A local festival in Germany

Mannheim Stadtfest (town festival) was held for 3 days in the middle of the quadrate, along the planks, and extending out toward the Wasserturm, an apparent icon of Mannheim. It’s pretty awesome for the city to have these sort of communal events – an excuse to chill out with friends/family, eat really good food or in my case, an extended break from studying for my final exams (tehe!). We actually didn’t have a good idea of the reason behind the festival but apparently this is the 25th year of the celebration! And I mean, most of us exchange students probably won’t be returning to Mannheim any time soon so why not check it out if you’ve got time.Basically it was a large open-air event  with arts and crafts markets, German food stalls, and a few stages with different live music performances (some were singing in English too!). There seemed to be lots of visitors from out of town and the crowd really gave it a local tradition vibe. We walked through the planks which were lined right and left with the market and food stalls and couldn’t help check out what everyone was eating!

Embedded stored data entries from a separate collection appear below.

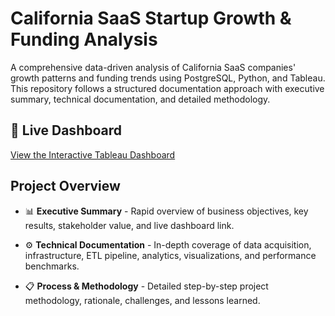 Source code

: # California SaaS Startup Growth & Funding Analysis

A comprehensive data-driven analysis of California SaaS companies' growth patterns and funding trends using PostgreSQL, Python, and Tableau. This repository follows a structured documentation approach with executive summary, technical documentation, and detailed methodology.

## 🚀 Live Dashboard

[View the Interactive Tableau Dashboard](https://public.tableau.com/app/profile/farooq.syed6811/viz/CaliforniaSaaSStartupGrowthFundingAnalysis_17511350716100/CaliforniaSaaSStartupGrowthFundingAnalysis?publish=yes)

## Project Overview

- 📊 **Executive Summary** - Rapid overview of business objectives, key results, stakeholder value, and live dashboard link.

- ⚙️ **Technical Documentation** - In-depth coverage of data acquisition, infrastructure, ETL pipeline, analytics, visualizations, and performance benchmarks.

- 📋 **Process & Methodology** - Detailed step-by-step project methodology, rationale, challenges, and lessons learned.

There was too much to be had – Bratwurst, Currywurst, waffles, crepes, Damfelnudeln, Asian noodles, Pizza, Flammkuchen, tropical fruit punches, Cocktails and more! Walking with the crowd was at sloth-rate, but it was a chill evening with a light breeze, and the infused smell of all this food. Now I was supposed to have a proper bratwurst because to be honest to Germany, I haven’t had one since arriving (it took me a while to have Döner too. Clearly haven’t been culturally immersing myself).  But again I didn’t feel like a sausage and decided to go with the thai noodles, which were decent. I was already stuffed at this point so I didn’t give anything else a try. But the girls tried a desert they haven’t before called:

Dampfelnudeln, a sweet dessert traditional to the Bavarian region of Germany. I’d describe it as a light and fluffy dough or dumpling which is steamed and served with a warm vanilla custard sauce.

They’re also made in variations and can be stuffed with fruits like plums and apricots or glazed with butter or sugar. It kind of reminds me of those Vietnamese or Chinese pork buns but they were more yellow in colour and the texture looked like a soft pull-apart bread! The girls said it had a salty touch though, that’s probably what made it a little different. After all salty and sweet can be a heavenly marriage!